Of late, the government and the Reserve Bank of India (RBI) have taken several steps to aid NBFCs, which have been reeling under crisis since last one year. Under the Budget for 2019-20, the government proposed to provide a one-time partial credit guarantee worth Rs 1 lakh crore to public sector (PSBs) for the purchase of pooled assets of financially sound NBFCs and HFCs.

Should you buy financial stocks?

Last week, Finance Minister Nirmala Sitharaman slashed effective corporation tax to 25.1 per cent. Most analysts tracking the sector believe a reduction in tax rates will have two positives – higher profitability and, thereby, return ratios for profitable lenders with capex could revive growth cycle back into action.

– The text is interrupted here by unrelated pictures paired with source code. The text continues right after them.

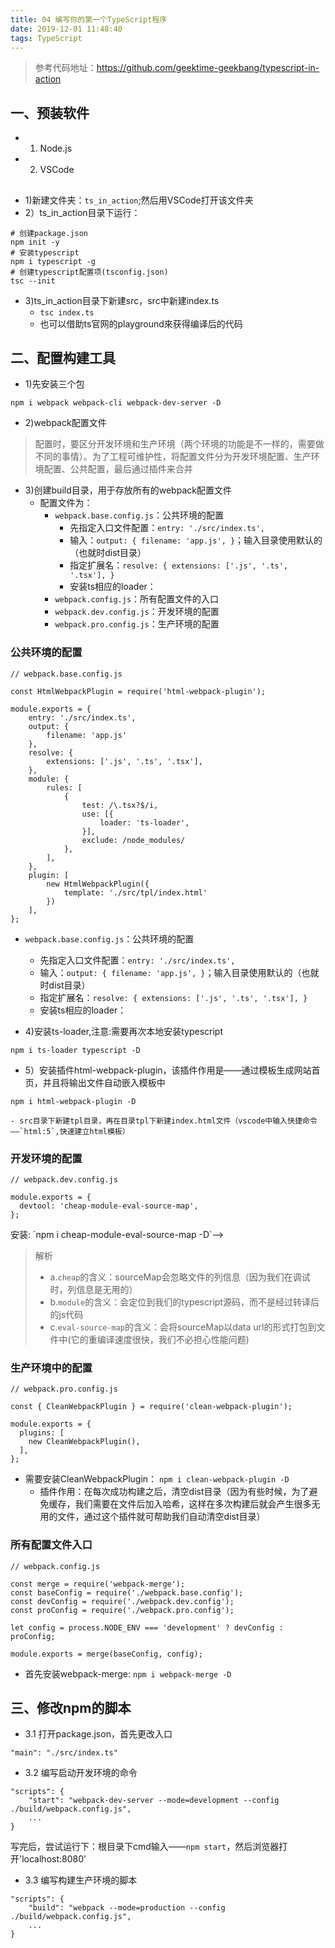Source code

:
 ```yaml
---
title: 04 编写你的第一个TypeScript程序
date: 2019-12-01 11:48:40
tags: TypeScript
---
```


> 参考代码地址：https://github.com/geektime-geekbang/typescript-in-action

## 一、预装软件
- 1) Node.js
- 2) VSCode

## 
- 1)新建文件夹：`ts_in_action`;然后用VSCode打开该文件夹
- 2）ts_in_action目录下运行：

<!-- more -->

```
# 创建package.json
npm init -y
# 安装typescript
npm i typescript -g
# 创建typescript配置项(tsconfig.json)
tsc --init
```
- 3)ts_in_action目录下新建src，src中新建index.ts
  - `tsc index.ts`
  - 也可以借助ts官网的playground來获得编译后的代码

## 二、配置构建工具
- 1)先安装三个包
```
npm i webpack webpack-cli webpack-dev-server -D
```

- 2)webpack配置文件
> 配置时，要区分开发环境和生产环境（两个环境的功能是不一样的，需要做不同的事情）。为了工程可维护性，将配置文件分为开发环境配置、生产环境配置、公共配置，最后通过插件来合并

- 3)创建build目录，用于存放所有的webpack配置文件
    - 配置文件为：
        - `webpack.base.config.js`：公共环境的配置
            - 先指定入口文件配置：`entry: './src/index.ts',`
            - 输入：`output: { filename: 'app.js', }`；输入目录使用默认的（也就时dist目录）
            - 指定扩展名：`resolve: { extensions: ['.js', '.ts', '.tsx'], }`
            - 安装ts相应的loader：
        - `webpack.config.js`：所有配置文件的入口
        - `webpack.dev.config.js`：开发环境的配置
        - `webpack.pro.config.js`：生产环境的配置

### 公共环境的配置
```
// webpack.base.config.js

const HtmlWebpackPlugin = require('html-webpack-plugin');

module.exports = {
    entry: './src/index.ts',
    output: {
        filename: 'app.js'
    },
    resolve: {
        extensions: ['.js', '.ts', '.tsx'],
    },
    module: {
        rules: [
            {
                test: /\.tsx?$/i,
                use: [{
                    loader: 'ts-loader',
                }],
                exclude: /node_modules/
            },
        ],
    },
    plugin: [
        new HtmlWebpackPlugin({
            template: './src/tpl/index.html'
        })
    ],
};
```

- `webpack.base.config.js`：公共环境的配置
    - 先指定入口文件配置：`entry: './src/index.ts',`
    - 输入：`output: { filename: 'app.js', }`；输入目录使用默认的（也就时dist目录）
    - 指定扩展名：`resolve: { extensions: ['.js', '.ts', '.tsx'], }`
    - 安装ts相应的loader：


- 4)安装ts-loader,注意:需要再次本地安装typescript
```
npm i ts-loader typescript -D
```
- 5）安装插件html-webpack-plugin，该插件作用是——通过模板生成网站首页，并且将输出文件自动嵌入模板中

`npm i html-webpack-plugin -D`

    - src目录下新建tpl目录，再在目录tpl下新建index.html文件（vscode中输入快捷命令——`html:5`,快速建立html模板）

### 开发环境的配置
```
// webpack.dev.config.js

module.exports = {
  devtool: 'cheap-module-eval-source-map',
};
```

<!--> 安装: `npm i cheap-module-eval-source-map -D`-->

> 解析
> - a.`cheap`的含义：sourceMap会忽略文件的列信息（因为我们在调试时，列信息是无用的）
> - b.`module`的含义：会定位到我们的typescript源码，而不是经过转译后的js代码
> - c.`eval-source-map`的含义：会将sourceMap以data url的形式打包到文件中(它的重编译速度很快，我们不必担心性能问题)

### 生产环境中的配置
```
// webpack.pro.config.js

const { CleanWebpackPlugin } = require('clean-webpack-plugin');

module.exports = {
  plugins: [
    new CleanWebpackPlugin(),
  ],
};
```

- 需要安装CleanWebpackPlugin： `npm i clean-webpack-plugin -D`
    - 插件作用：在每次成功构建之后，清空dist目录（因为有些时候，为了避免缓存，我们需要在文件后加入哈希，这样在多次构建后就会产生很多无用的文件，通过这个插件就可帮助我们自动清空dist目录）

### 所有配置文件入口
```
// webpack.config.js

const merge = require('webpack-merge');
const baseConfig = require('./webpack.base.config');
const devConfig = require('./webpack.dev.config');
const proConfig = require('./webpack.pro.config');

let config = process.NODE_ENV === 'development' ? devConfig : proConfig;

module.exports = merge(baseConfig, config);
```

- 首先安装webpack-merge:  `npm i webpack-merge -D`


## 三、修改npm的脚本

- 3.1 打开package.json，首先更改入口
```
"main": "./src/index.ts"
```
- 3.2 编写启动开发环境的命令
```
"scripts": {
    "start": "webpack-dev-server --mode=development --config ./build/webpack.config.js",
    ...
}
```
写完后，尝试运行下：根目录下cmd输入——`npm start`，然后浏览器打开'localhost:8080'

- 3.3 编写构建生产环境的脚本
```
"scripts": {
    "build": "webpack --mode=production --config ./build/webpack.config.js",
    ...
}
```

"An improvement in corporate earnings and increased manufacturing capex is expected to further add to banking sector’s business potential," said ICICI Securities.

"HDFC Bank, Kotak Bank, IndusInd Bank and other retail will be the biggest beneficiaries as they pay tax at a high rate (~34 per cent) and carry low stock of deferred tax assets (DTA). On the other hand, Axis Bank and ICICI Bank have higher DTAs, which will need to be marked down to the revised tax rate. This will impact their earnings in FY20, while the full benefit will accrue from FY21. Thus, Axis Bank/ICICI Bank’s earnings are estimated to see a downgrade of ~13 per cent/~14 per cent in FY20 but see an upgrade of ~12 per cent/~8 per cent in FY21," analysts at Motilal Oswal Financial Services (MOFSL) wrote in note, dated September 24.

ICICI Securities is bullish on SBI, Axis Bank, HDFC Bank within the banking sector and M&M Finance, Bajaj Finserv and SBI Life Insurance within non-

Kotak Securities, on the other hand, believes positive impact on loan growth and provisions will be offset by by lower treasury. "We maintain estimates but the long-term impact of RoE improvement is debatable. The impact on non-banks is mixed with lower tax rates (partially offset by lower net interest margin in select cases) for NBFCs, negligible impact on HFCs that already enjoy 26-27 per cet tax rates," the brokerage added.